[[ PROVIDED RECORDS, beginning ]]

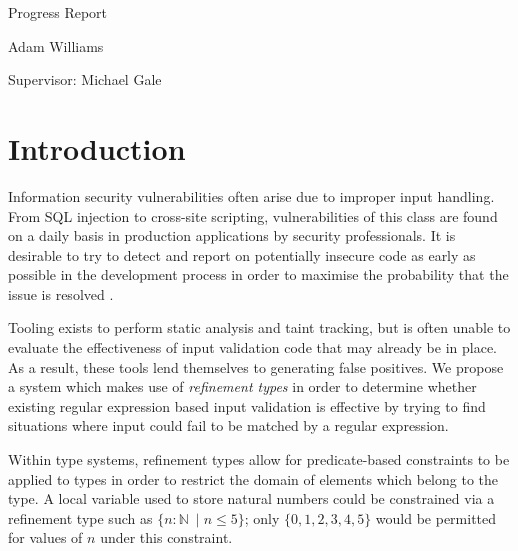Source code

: \documentclass[a4paper]{article}
\begin{document}
\begin{titlepage}
    {\par}
    \vspace{1.25cm}
    \vspace{3.5cm}
    {\hspace{0.75cm}\Huge \sffamily Progress Report}
    \vspace{0.16cm}
    {\par}
    {\hspace{0.75cm}\large \sffamily Adam Williams}
    
    \vspace{0cm}
    {\par}
    {\hspace{0.75cm}\large \sffamily Supervisor: Michael Gale}
    \vfill
\end{titlepage}
\restoregeometry
\restorepagecolor
\tableofcontents
\pagebreak[5]
    
    \section{Introduction}
    
    Information security vulnerabilities often arise due to improper input handling. From SQL injection to cross-site scripting, vulnerabilities of this class are found on a daily basis in production applications by security professionals. It is desirable to try to detect and report on potentially insecure code as early as possible in the development process in order to maximise the probability that the issue is resolved \citep{Sadowski:2018:LBS:3200906.3188720}.
    
    Tooling exists to perform static analysis and taint tracking, but is often unable to evaluate the effectiveness of input validation code that may already be in place. As a result, these tools lend themselves to generating false positives. We propose a system which makes use of \emph{refinement types} in order to determine whether existing regular expression based input validation is effective by trying to find situations where input could fail to be matched by a regular expression.
    
    Within type systems, refinement types allow for predicate-based constraints to be applied to types in order to restrict the domain of elements which belong to the type. A local variable used to store natural numbers could be constrained via a refinement type such as $\{n: \mathbb{N}\ \mid n \leq 5\}$;  only $\{0, 1, 2, 3, 4, 5\}$ would be permitted for values of $n$ under this constraint.
    
\end{document}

[[ PROVIDED RECORDS, end ]]

WHAT THIS TASK INVOLVES: In the listing, count every line holding the word "that"; answer with the count alone.

THE ANSWER: 2